■ Required action: In the listing below, find the line holding "वा अवधारितं ॥३१॥" and the line holding "मद्-भावाय प्रपद्यते ॥**". Write out those two lines and all lines between, exactly, and nothing more.

■ Dataset entries:
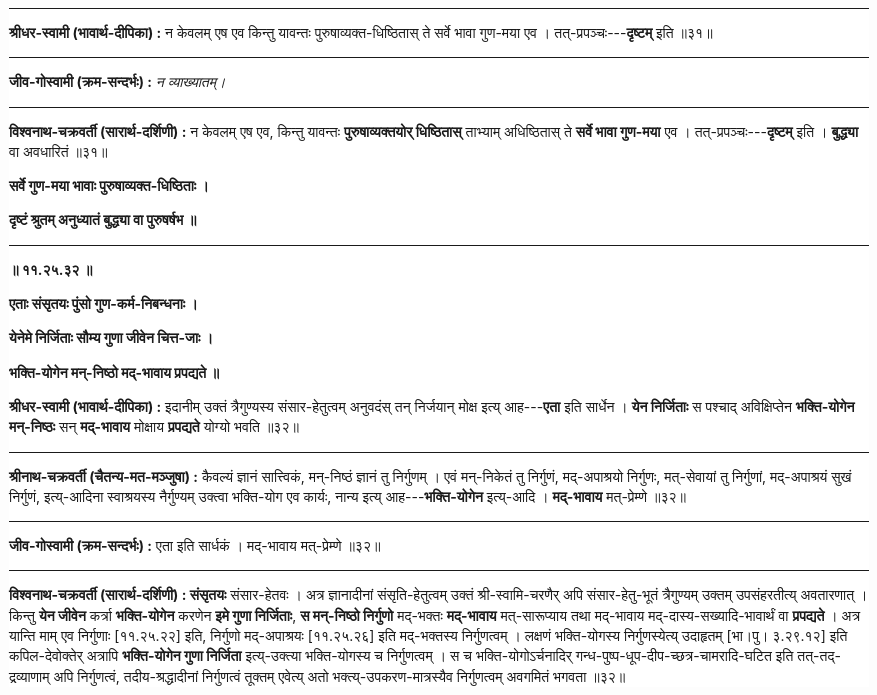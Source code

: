 
______


**श्रीधर-स्वामी (भावार्थ-दीपिका) :** न केवलम् एष एव किन्तु यावन्तः पुरुषाव्यक्त-धिष्ठितास् ते सर्वे भावा गुण-मया एव । तत्-प्रपञ्चः---**दृष्टम्** इति ॥३१॥


______


**जीव-गोस्वामी (क्रम-सन्दर्भः) :** *न व्याख्यातम्।*


______


**विश्वनाथ-चक्रवर्ती (सारार्थ-दर्शिणी) :** न केवलम् एष एव, किन्तु यावन्तः **पुरुषाव्यक्तयोर् धिष्ठितास्** ताभ्याम् अधिष्ठितास् ते **सर्वे भावा गुण-मया** एव । तत्-प्रपञ्चः---**दृष्टम्** इति । **बुद्ध्या** वा अवधारितं ॥३१॥

**सर्वे गुण-मया भावाः पुरुषाव्यक्त-धिष्ठिताः ।**

**दृष्टं श्रुतम् अनुध्यातं बुद्ध्या वा पुरुषर्षभ ॥**


______


**॥ ११.२५.३२ ॥**

**एताः संसृतयः पुंसो गुण-कर्म-निबन्धनाः ।**

**येनेमे निर्जिताः सौम्य गुणा जीवेन चित्त-जाः ।**

**भक्ति-योगेन मन्-निष्ठो मद्-भावाय प्रपद्यते ॥**

**श्रीधर-स्वामी (भावार्थ-दीपिका) :** इदानीम् उक्तं त्रैगुण्यस्य संसार-हेतुत्वम् अनुवदंस् तन् निर्जयान् मोक्ष इत्य् आह---**एता** इति सार्धेन । **येन निर्जिताः** स पश्चाद् अविक्षिप्तेन **भक्ति-योगेन मन्-निष्ठः** सन् **मद्-भावाय** मोक्षाय **प्रपद्यते** योग्यो भवति ॥३२॥


______


**श्रीनाथ-चक्रवर्ती (चैतन्य-मत-मञ्जुषा) :** कैवल्यं ज्ञानं सात्त्विकं, मन्-निष्ठं ज्ञानं तु निर्गुणम् । एवं मन्-निकेतं तु निर्गुणं, मद्-अपाश्रयो निर्गुणः, मत्-सेवायां तु निर्गुणां, मद्-अपाश्रयं सुखं निर्गुणं, इत्य्-आदिना स्वाश्रयस्य नैर्गुण्यम् उक्त्वा भक्ति-योग एव कार्यः, नान्य इत्य् आह---**भक्ति-योगेन** इत्य्-आदि । **मद्-भावाय** मत्-प्रेम्णे ॥३२॥


______


**जीव-गोस्वामी (क्रम-सन्दर्भः) :** एता इति सार्धकं । मद्-भावाय मत्-प्रेम्णे ॥३२॥


______


**विश्वनाथ-चक्रवर्ती (सारार्थ-दर्शिणी) : संसृतयः** संसार-हेतवः । अत्र ज्ञानादीनां संसृति-हेतुत्वम् उक्तं श्री-स्वामि-चरणैर् अपि संसार-हेतु-भूतं त्रैगुण्यम् उक्तम् उपसंहरतीत्य् अवतारणात् । किन्तु **येन जीवेन** कर्त्रा **भक्ति-योगेन** करणेन **इमे गुणा निर्जिताः**, **स मन्-निष्ठो निर्गुणो** मद्-भक्तः **मद्-भावाय** मत्-सारूप्याय तथा मद्-भावाय मद्-दास्य-सख्यादि-भावार्थं वा **प्रपद्यते** । अत्र यान्ति माम् एव निर्गुणाः \[११.२५.२२\] इति, निर्गुणो मद्-अपाश्रयः \[११.२५.२६\] इति मद्-भक्तस्य निर्गुणत्वम् । लक्षणं भक्ति-योगस्य निर्गुणस्येत्य् उदाहृतम् \[भा।पु। ३.२९.१२\] इति कपिल-देवोक्तेर् अत्रापि **भक्ति-योगेन गुणा निर्जिता** इत्य्-उक्त्या भक्ति-योगस्य च निर्गुणत्वम् । स च भक्ति-योगोऽर्चनादिर् गन्ध-पुष्प-धूप-दीप-च्छत्र-चामरादि-घटित इति तत्-तद्-द्रव्याणाम् अपि निर्गुणत्वं, तदीय-श्रद्धादीनां निर्गुणत्वं तूक्तम् एवेत्य् अतो भक्त्य्-उपकरण-मात्रस्यैव निर्गुणत्वम् अवगमितं भगवता ॥३२॥


[^१२४]: सत्त्वेनाब्राह्मणो
[^१२५]: ग्राम्य इति श्री-जीवस्य पाथः।
[^१२६]: जीवेन निर्मुक्त इति क्वचित् पाठः।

■ Exercise output:
**विश्वनाथ-चक्रवर्ती (सारार्थ-दर्शिणी) :** न केवलम् एष एव, किन्तु यावन्तः **पुरुषाव्यक्तयोर् धिष्ठितास्** ताभ्याम् अधिष्ठितास् ते **सर्वे भावा गुण-मया** एव । तत्-प्रपञ्चः---**दृष्टम्** इति । **बुद्ध्या** वा अवधारितं ॥३१॥

**सर्वे गुण-मया भावाः पुरुषाव्यक्त-धिष्ठिताः ।**

**दृष्टं श्रुतम् अनुध्यातं बुद्ध्या वा पुरुषर्षभ ॥**


______


**॥ ११.२५.३२ ॥**

**एताः संसृतयः पुंसो गुण-कर्म-निबन्धनाः ।**

**येनेमे निर्जिताः सौम्य गुणा जीवेन चित्त-जाः ।**

**भक्ति-योगेन मन्-निष्ठो मद्-भावाय प्रपद्यते ॥**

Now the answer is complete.